In a two-player game with a payoff matrix,finding player 1's best response to a specific pure strategy of player 2.

import numpy as np

# Payoff matrix for Player 1
# Rows = Player 1's strategies, Columns = Player 2's strategies
payoff_matrix = np.array([
    [3, 0],
    [0, 3],
    [1, 1]
])

def best_response_to_pure(payoff_matrix, opponent_strategy_index):
    """Returns the best response to a pure strategy of the opponent."""
    payoffs = payoff_matrix[:, opponent_strategy_index]
    return np.argmax(payoffs)

print(best_response_to_pure(payoff_matrix, 0))  # Best response when opponent plays strategy 0
print(best_response_to_pure(payoff_matrix, 1))  # Best response when opponent plays strategy 1

Best responses to Mixed Strategies

When your opponent plays a mixed strategy — let's say they play strategy 0 with probability p and strategy 1 with probability (1-p) your expected payoff for each of your strategies is a weighted average. You pick whichever gives you the highest expected value.

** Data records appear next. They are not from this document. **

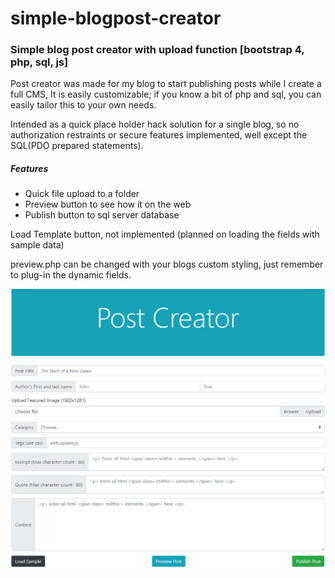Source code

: # simple-blogpost-creator
### Simple blog post creator with upload function [bootstrap 4, php, sql, js]

Post creator was made for my blog to start publishing posts while I create a full CMS, It is easily customizable; if you know a bit of php and sql, you can easily tailor this to your own needs. 

Intended as a quick place holder hack solution for a single blog, so no authorization restraints or secure features implemented, well except the SQL(PDO prepared statements).

##### Features
* Quick file upload to a folder
* Preview button to see how it on the web
* Publish button to sql server database

Load Template button, not implemented (planned on loading the fields with sample data)

preview.php can be changed with your blogs custom styling, just remember to plug-in the dynamic fields.


![demo](demo1pc.PNG)
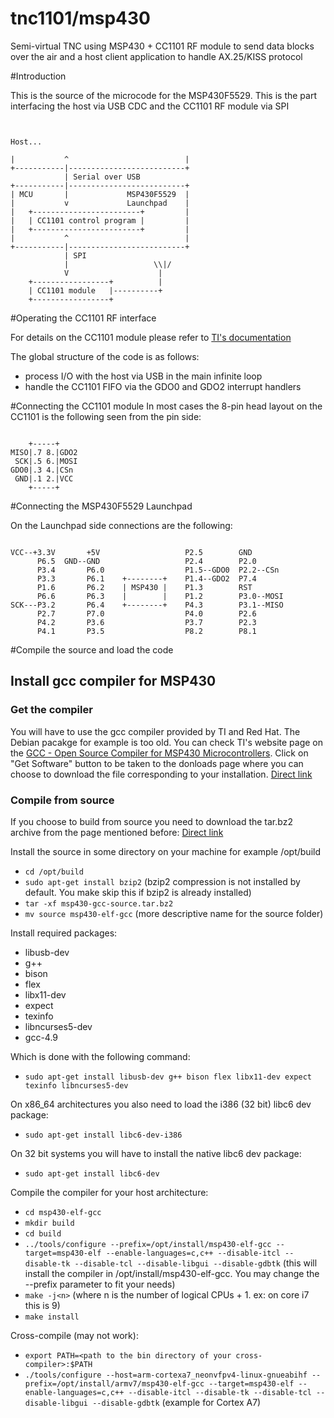   tnc1101/msp430
=======

Semi-virtual TNC using MSP430 + CC1101 RF module to send data blocks over the air and a host client application to handle AX.25/KISS protocol

#Introduction

This is the source of the microcode for the MSP430F5529. This is the part interfacing the host via USB CDC and the CC1101 RF module via SPI

 <pre><code>

Host...

|           ^                          |
+-----------|--------------------------+
            | Serial over USB
+-----------|--------------------------+
| MCU       |             MSP430F5529  |
|           v             Launchpad    |
|   +------------------------+         |
|   | CC1101 control program |         |
|   +------------------------+         |
|           ^                          |
+-----------|--------------------------+
            | SPI
            |                   \\|/
            V                    |
    +-----------------+          |
    | CC1101 module   |----------+
    +-----------------+
</code></pre>

#Operating the CC1101 RF interface

For details on the CC1101 module please refer to [TI's documentation](http://www.ti.com/product/cc1101)

The global structure of the code is as follows:
  - process I/O with the host via USB in the main infinite loop
  - handle the CC1101 FIFO via the GDO0 and GDO2 interrupt handlers 


#Connecting the CC1101 module
In most cases the 8-pin head layout on the CC1101 is the following seen from the pin side:
 <pre><code>
    +-----+
MISO|.7 8.|GDO2
 SCK|.5 6.|MOSI
GDO0|.3 4.|CSn
 GND|.1 2.|VCC
    +-----+
</code></pre>

#Connecting the MSP430F5529 Launchpad

On the Launchpad side connections are the following:

<pre><code>
VCC--+3.3V       +5V                   P2.5        GND
      P6.5  GND--GND                   P2.4        P2.0
      P3.4       P6.0                  P1.5--GDO0  P2.2--CSn
      P3.3       P6.1    +--------+    P1.4--GDO2  P7.4
      P1.6       P6.2    | MSP430 |    P1.3        RST
      P6.6       P6.3    |        |    P1.2        P3.0--MOSI
SCK---P3.2       P6.4    +--------+    P4.3        P3.1--MISO
      P2.7       P7.0                  P4.0        P2.6
      P4.2       P3.6                  P3.7        P2.3
      P4.1       P3.5                  P8.2        P8.1
</code></pre>


#Compile the source and load the code

## Install gcc compiler for MSP430

### Get the compiler

You will have to use the gcc compiler provided by TI and Red Hat. The Debian pacakge for example is too old. You can check TI's website page on the [GCC - Open Source Compiler for MSP430 Microcontrollers](http://www.ti.com/tool/msp430-gcc-opensource). Click on "Get Software" button to be taken to the donloads page where you can choose to download the file corresponding to your installation. [Direct link](http://software-dl.ti.com/msp430/msp430_public_sw/mcu/msp430/MSPGCC/latest/index_FDS.html)

### Compile from source

If you choose to build from source you need to download the tar.bz2 archive from the page mentioned before: [Direct link](http://software-dl.ti.com/msp430/msp430_public_sw/mcu/msp430/MSPGCC/latest/exports/msp430-gcc-source.tar.bz2) 

Install the source in some directory on your machine for example /opt/build
  - `cd /opt/build`
  - `sudo apt-get install bzip2` (bzip2 compression is not installed by default. You make skip this if bzip2 is already installed)
  - `tar -xf msp430-gcc-source.tar.bz2`
  - `mv source msp430-elf-gcc` (more descriptive name for the source folder)

Install required packages:
  - libusb-dev
  - g++
  - bison
  - flex
  - libx11-dev
  - expect
  - texinfo
  - libncurses5-dev
  - gcc-4.9

Which is done with the following command:
  - `sudo apt-get install libusb-dev g++ bison flex libx11-dev expect texinfo libncurses5-dev`

On x86_64 architectures you also need to load the i386 (32 bit) libc6 dev package:
  - `sudo apt-get install libc6-dev-i386`

On 32 bit systems you will have to install the native libc6 dev package:
  - `sudo apt-get install libc6-dev`


Compile the compiler for your host architecture:
  - `cd msp430-elf-gcc`
  - `mkdir build`
  - `cd build`
  - `../tools/configure --prefix=/opt/install/msp430-elf-gcc --target=msp430-elf --enable-languages=c,c++ --disable-itcl --disable-tk --disable-tcl --disable-libgui --disable-gdbtk` (this will install the compiler in /opt/install/msp430-elf-gcc. You may change the --prefix parameter to fit your needs)
  - `make -j<n>` (where n is the number of logical CPUs + 1. ex: on core i7 this is 9)
  - `make install`

Cross-compile (may not work):
  - `export PATH=<path to the bin directory of your cross-compiler>:$PATH`
  - `./tools/configure --host=arm-cortexa7_neonvfpv4-linux-gnueabihf --prefix=/opt/install/armv7/msp430-elf-gcc --target=msp430-elf --enable-languages=c,c++ --disable-itcl --disable-tk --disable-tcl --disable-libgui --disable-gdbtk` (example for Cortex A7)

def best_response_to_mixed(payoff_matrix, opponent_mixed_strategy):
    """
    opponent_mixed_strategy: list of probabilities over opponent's strategies.
    Returns the index of the best responding pure strategy.
    """
    expected_payoffs = payoff_matrix @ np.array(opponent_mixed_strategy)
    return np.argmax(expected_payoffs)

# Opponent plays [0.5, 0.5]
br = best_response_to_mixed(payoff_matrix, [0.5, 0.5])
print(f"Best response: strategy {br}")

Using Gambit's Best Response Tools

Gambit's pygambit library can compute best responses directly on a Game object. Once you define your game and a mixed strategy profile, you can ask which pure strategies are in the support of the best response:
python import pygambit as gbt

g = gbt.Game.new_table([2, 2])
# ... (set up payoffs as before)

profile = g.mixed_strategy_profile()
# Set opponent's probabilities
profile[g.players[1].strategies[0]] = 0.4
profile[g.players[1].strategies[1]] = 0.6

# Get payoffs under this profile for each strategy of player 0
for s in g.players[0].strategies:
    payoff = profile.payoff(g.players[0])
    print(s.label, profile[s])

Once you understand best responses, Nash equilibrium stops feeling like a definition and starts feeling inevitable.